Wer noch nie etwas von Rollerderby gehört hat, findet mit der Dokumentation „Derby Crazy Love“, die während der Lesbisch Schwulen Filmtage gezeigt wurde, den perfekten Einstieg in die schillernde Welt dieser faszinierenden Sportart. Die Kamera folgt den „New Skids on the Block“ in Montreal auf dem Weg zu den regionalen Meisterschaften. Dabei beschränkt sich der Blick der Filmemacher nicht alleine auf die rasante Action auf dem Spielfeld, sondern schafft auch eine persönliche Nähe zu den Spielerinnen. Nach und nach wird so klar, was den besonderen Reiz der fast ausschließlich von Frauen betriebenen Sportart ausmacht – und warum die Mischung aus Rugby und Rollschuhlaufen auch ein feministisches Statement ist.
„Das ist unser Sport“
Die Filmemacher arbeiten ohne einen eigenen Kommentar der Szenen, die von Training, Spielen und Privatleben der Spielerinnen erzählen. Stattdessen kommen Spielerinnen von Teams aus Kanada, den USA und England zu Wort und erläutern in Interviews oder aus dem Off ihren Weg zum Rollerderby. Besonders bemerkenswert ist dabei die emotionale Nähe, die zwischen dem Publikum und einigen der Protagonistinnen entsteht. Schnell wird deutlich, dass der Sport für die Frauen mehr als ein Hobby ist.
Hartes Training und voller Körpereinsatz sind für die Spielerinnen selbstverständlich. Das komplette Teammanagement, die Spiele und andere Aufgaben werden in Eigenregie organisiert. Die Rollerderby-Szene ist daher auch über Grenzen und Kontinente wie eine kleine Familie – Spielerinnen, die wegen einer Verletzung pausieren müssen, fühlen sich schnell eines wichtigen Teils ihres Lebens beraubt.

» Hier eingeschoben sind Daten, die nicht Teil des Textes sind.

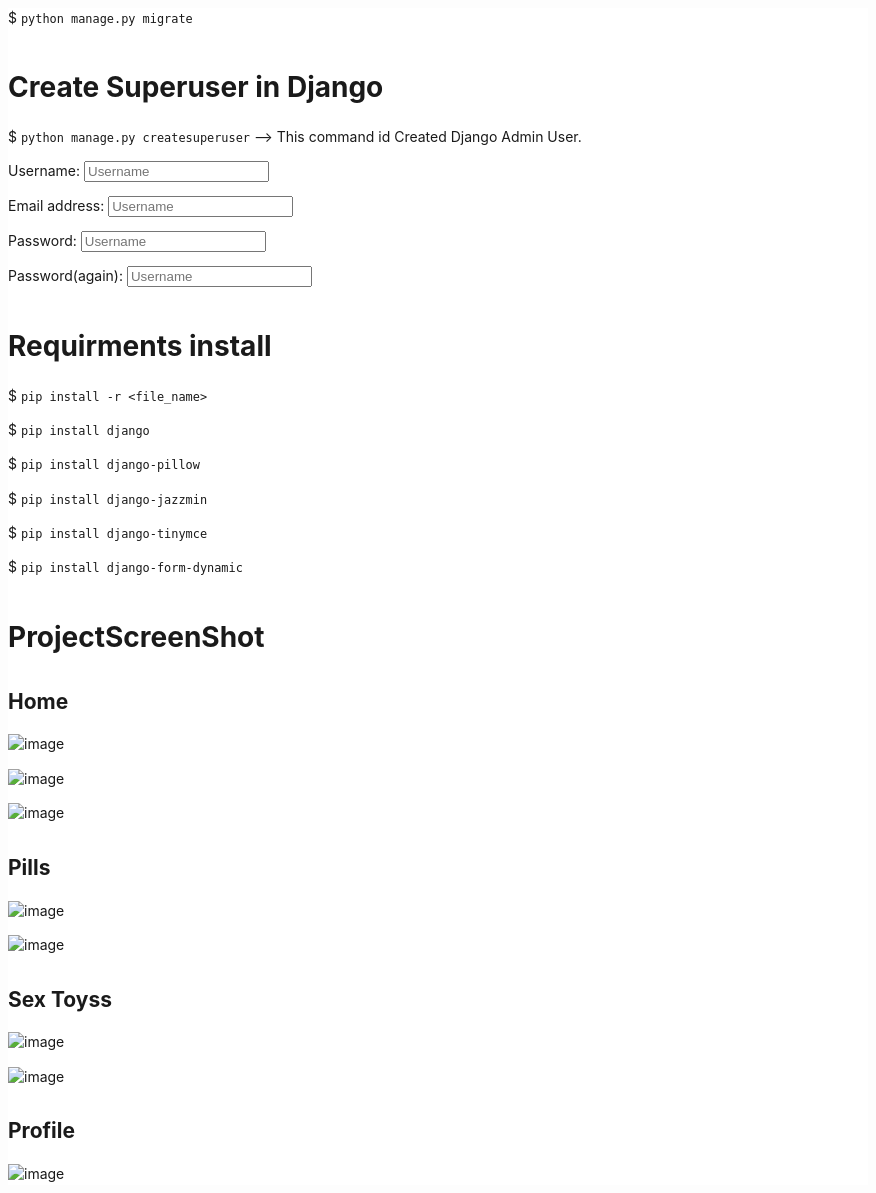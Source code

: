 $ `python manage.py migrate`

# Create Superuser in Django
$ `python manage.py createsuperuser` --> This command id Created Django Admin User.

Username: <input type="text" placeholder="Username"/>

Email address: <input type="email" placeholder="Username"/>

Password: <input type="password" placeholder="Username"/>

Password(again): <input type="password" placeholder="Username"/>

# Requirments install
$ `pip install -r <file_name> `

$ `pip install django`

$ `pip install django-pillow`

$ `pip install django-jazzmin`

$ `pip install django-tinymce`

$ `pip install django-form-dynamic`



# ProjectScreenShot 

## Home
![image](https://user-images.githubusercontent.com/85377404/169668675-40e42e09-898b-4f85-b806-91ac1205c51d.png)

![image](https://user-images.githubusercontent.com/85377404/169668683-73a2044f-ad52-48d8-b4f4-b48d329e4265.png)

![image](https://user-images.githubusercontent.com/85377404/169668691-63d8d07f-7044-4ca2-a37d-c83580f9764d.png)

## Pills

![image](https://user-images.githubusercontent.com/85377404/169668658-fb92867f-085f-4555-8d15-5b4478ca4258.png)

![image](https://user-images.githubusercontent.com/85377404/169668740-79e6b01a-98b0-47c2-9e07-d6b7bf16dc3c.png)

## Sex Toyss
![image](https://user-images.githubusercontent.com/85377404/169668745-abe317be-5c68-49ee-a406-4b49da8b0e10.png)

![image](https://user-images.githubusercontent.com/85377404/169668795-d2f1c649-0dd2-4a68-80d6-c275a1171742.png)

## Profile
![image](https://user-images.githubusercontent.com/85377404/169668812-691d7339-1832-429d-ba1a-98d5759c3501.png)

In den Erzählungen der Rollerderby-Frauen schwingen aber auch immer wieder feministische Untertöne mit. Rollerderby ist hier eine Abkehr von dem üblichen Rollenmodell der schwachen Frau, die froh sein darf, auch Männersportarten ausüben zu dürfen. Beim Rollerderby sei das anders: „Das ist unser Sport“, sagt eine der Spielerinnen. Frauen könnten hier stark und selbstbewusst so auftreten wie sie wirklich sind. Zudem sei Rollerderby keine Kopie einer Männersportart, sondern werde von Anfang an aktiv von Frauen gestaltet.

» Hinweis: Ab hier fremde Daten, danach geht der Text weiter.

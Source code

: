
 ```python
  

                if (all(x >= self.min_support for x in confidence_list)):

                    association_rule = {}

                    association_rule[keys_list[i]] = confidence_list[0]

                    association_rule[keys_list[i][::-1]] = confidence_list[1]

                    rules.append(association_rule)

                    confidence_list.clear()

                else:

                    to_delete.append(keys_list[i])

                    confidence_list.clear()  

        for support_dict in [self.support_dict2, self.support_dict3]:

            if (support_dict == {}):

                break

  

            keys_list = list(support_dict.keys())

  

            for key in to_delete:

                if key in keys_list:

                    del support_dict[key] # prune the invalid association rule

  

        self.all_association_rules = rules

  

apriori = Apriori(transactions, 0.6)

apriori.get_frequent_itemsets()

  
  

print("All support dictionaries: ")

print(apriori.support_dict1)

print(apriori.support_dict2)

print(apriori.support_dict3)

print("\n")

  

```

Schade ist dabei aber, dass die Filmemacher so unhinterfragt neue Rollenmodelle erzeugen, die ebenfalls nicht von allen Frauen unkritisch gesehen werden dürften. Auf der anderen Seite setzt der Film aber ein starkes Zeichen dafür, dass Homosexualität im Sport Normalität sein sollte: Lesbische Spielerinnen spielen zwar eine Rolle, werden jedoch nicht explizit hervorgehoben. Sie gehören einfach dazu.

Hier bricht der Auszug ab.